Eyes on raw materials with the price of natural gas TTF (European benchmark) which is still growing and breaks the threshold of 280 euros per MWh on the market in Amsterdam. The futures contracts for the month of September in fact rise by 14% to 282.6 euros. The surge is recorded after Russia communicated the total closure of the Nord Stream 1 gas pipeline starting from 31 August for three days. Officially, the motivation is linked to unscheduled maintenance work, but there is a widespread fear among operators that supplies may not resume at the end of the period.

Stop the gas flows of the Nord Stream

“The real concern for the market is whether flows will resume after this stop – he underlines Warren Patterson, head commodities strategy di ING -. Gazprom said that once these works are completed, flows will return to 20% of capacity, which would be unchanged from current levels. The European market is increasingly concerned about the evolution of Russian flows as we move towards the next autumn season.
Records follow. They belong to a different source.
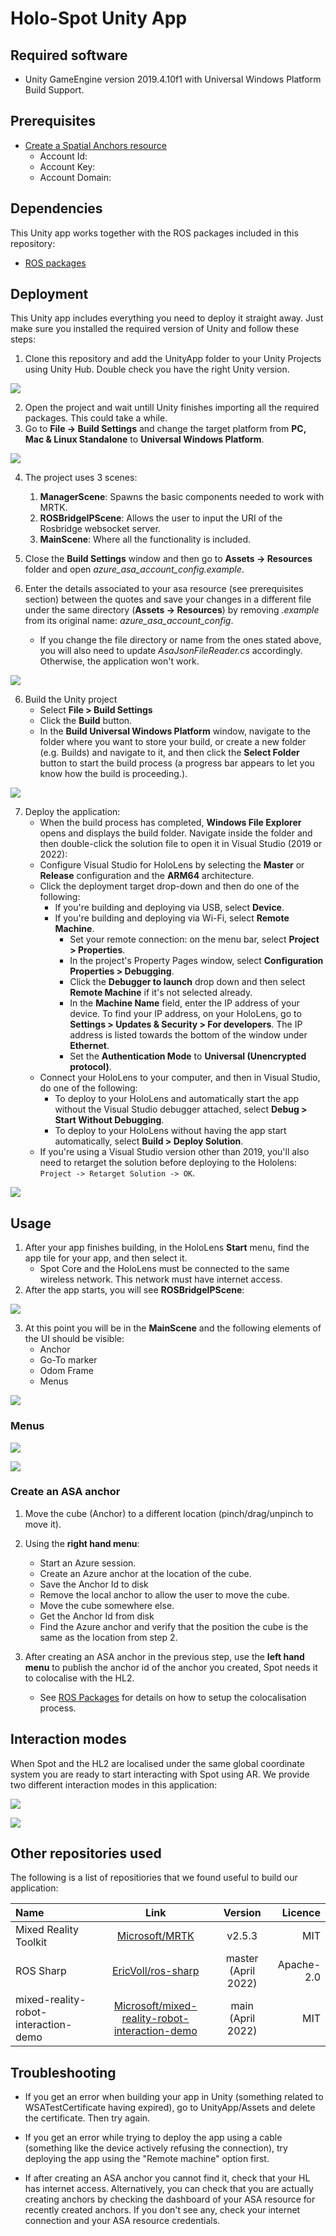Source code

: # Holo-Spot Unity App

## Required software 

* Unity GameEngine version 2019.4.10f1 with Universal Windows Platform Build Support.

## Prerequisites

* [Create a Spatial Anchors resource](https://docs.microsoft.com/en-us/azure/spatial-anchors/quickstarts/get-started-unity-hololens?tabs=azure-portal#create-a-spatial-anchors-resource)
    * Account Id:
    * Account Key:
    * Account Domain:

## Dependencies

This Unity app works together with the ROS packages included in this repository:

* [ROS packages](../ROSPackages/README.md)

## Deployment

This Unity app includes everything you need to deploy it straight away. Just make sure you installed the required version of Unity and follow these steps:

1. Clone this repository and add the UnityApp folder to your Unity Projects using Unity Hub. Double check you have the right Unity version.

![](../media/step1.JPG)

2. Open the project and wait untill Unity finishes importing all the required packages. This could take a while.
3. Go to **File -> Build Settings** and change the target platform from **PC, Mac & Linux Standalone** to **Universal Windows Platform**.

![](../media/step3.JPG)

4. The project uses 3 scenes:

    1. **ManagerScene**: Spawns the basic components needed to work with MRTK.
    2. **ROSBridgeIPScene**: Allows the user to input the URI of the Rosbridge websocket server.
    3. **MainScene**: Where all the functionality is included.

4. Close the **Build Settings** window and then go to **Assets -> Resources** folder and open *azure_asa_account_config.example*.
5. Enter the details associated to your asa resource (see prerequisites section) between the quotes and save your changes in a different file under the same directory (**Assets -> Resources**) by removing *.example* from its original name: *azure_asa_account_config*.
    * If you change the file directory or name from the ones stated above, you will also need to update *AsaJsonFileReader.cs* accordingly. Otherwise, the application won't work.

![](../media/step5.JPG)

6. Build the Unity project
    * Select **File > Build Settings**
    * Click the **Build** button.
    * In the **Build Universal Windows Platform** window, navigate to the folder where you want to store your build, or create a new folder (e.g. Builds) and navigate to it, and then click the **Select Folder** button to start the build process (a progress bar appears to let you know how the build is proceeding.).

![](../media/step6.JPG)

7. Deploy the application:
    * When the build process has completed, **Windows File Explorer** opens and displays the build folder. Navigate inside the folder and then double-click the solution file to open it in Visual Studio (2019 or 2022):
    * Configure Visual Studio for HoloLens by selecting the **Master** or **Release** configuration and the **ARM64** architecture.
    * Click the deployment target drop-down and then do one of the following:
        * If you're building and deploying via USB, select **Device**.
        * If you're building and deploying via Wi-Fi, select **Remote Machine**.
            * Set your remote connection: on the menu bar, select **Project > Properties**.
            * In the project's Property Pages window, select **Configuration Properties > Debugging**.
            * Click the **Debugger to launch** drop down and then select **Remote Machine** if it's not selected already.
            * In the **Machine Name** field, enter the IP address of your device. To find your IP address, on your HoloLens, go to **Settings > Updates & Security > For developers**. The IP address is listed towards the bottom of the window under **Ethernet**.
            * Set the **Authentication Mode** to **Universal (Unencrypted protocol)**.
    * Connect your HoloLens to your computer, and then in Visual Studio, do one of the following:
        * To deploy to your HoloLens and automatically start the app without the Visual Studio debugger attached, select **Debug > Start Without Debugging**.
        * To deploy to your HoloLens without having the app start automatically, select **Build > Deploy Solution**.
    * If you're using a Visual Studio version other than 2019, you'll also need to retarget the solution before deploying to the Hololens: `Project -> Retarget Solution -> OK`.

![](../media/step7.JPG)

## Usage

1. After your app finishes building, in the HoloLens **Start** menu, find the app tile for your app, and then select it.
    * Spot Core and the HoloLens must be connected to the same wireless network. This network must have internet access.
2. After the app starts, you will see **ROSBridgeIPScene**:

![](../media/ROSBridgeIPScene.png)

3. At this point you will be in the **MainScene** and the following elements of the UI should be visible:
    * Anchor
    * Go-To marker 
    * Odom Frame
    * Menus

![](../media/Visible%20Objects.png)

### Menus

![](../media/Right%20Hand%20Menu.png)

![](../media/Left%20Hand%20Menu.png)

### Create an ASA anchor

1. Move the cube (Anchor) to a different location (pinch/drag/unpinch to move it).
2. Using the **right hand menu**:
    * Start an Azure session.
    * Create an Azure anchor at the location of the cube.
    * Save the Anchor Id to disk
    * Remove the local anchor to allow the user to move the cube.
    * Move the cube somewhere else.
    * Get the Anchor Id from disk
    * Find the Azure anchor and verify that the position the cube is the same as the location from step 2.

3. After creating an ASA anchor in the previous step, use the **left hand menu** to publish the anchor id of the anchor you created, Spot needs it to colocalise with the HL2.
    * See [ROS Packages](../ROSPackages/README.md) for details on how to setup the colocalisation process.

## Interaction modes

When Spot and the HL2 are localised under the same global coordinate system you are ready to start interacting with Spot using AR. We provide two different interaction modes in this application:

![](../media/goto.gif)

![](../media/follow.gif)

## Other repositories used

The following is a list of repositiories that we found useful to build our application:

|Name     | Link     | Version    | Licence     |
| :------------- | :----------: | :----------: | ---------: |
| Mixed Reality Toolkit | [Microsoft/MRTK](https://github.com/microsoft/MixedRealityToolkit-Unity/releases/tag/v2.5.3) | v2.5.3 | MIT |
| ROS Sharp | [EricVoll/ros-sharp](https://github.com/EricVoll/ros-sharp) | master (April 2022) | Apache-2.0| 
| mixed-reality-robot-interaction-demo |  [Microsoft/mixed-reality-robot-interaction-demo](https://github.com/microsoft/mixed-reality-robot-interaction-demo) | main (April 2022) | MIT |

## Troubleshooting

* If you get an error when building your app in Unity (something related to WSATestCertificate having expired), go to UnityApp/Assets and delete the certificate. Then try again.

* If you get an error while trying to deploy the app using a cable (something like the device actively refusing the connection), try deploying the app using the "Remote machine" option first.

* If after creating an ASA anchor you cannot find it, check that your HL has internet access. Alternatively, you can check that you are actually creating anchors by checking the dashboard of your ASA resource for recently created anchors. If you don't see any, check your internet connection and your ASA resource credentials.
However, for now European storage levels are reassuring, standing at 77%, which is substantially in line with the 5-year average and well above the 64% recorded in the same phase last year ”. Clearly, ING concludes, “given the concerns about supply availability, prices will need to remain at high levels to ensure that we continue to see the necessary destruction of demand.”

Oil prices under pressure

As for oil, which this morning sees WTI and Brent prices drop by more than one percentage point, sentiment remains rather negative, with the market still awaiting further details on the progress of the Iranian nuclear talks. “Reports suggest that the US has been in discussions with the UK, Germany and France over the weekend to review the EU proposal for a nuclear deal,” they point out from ING.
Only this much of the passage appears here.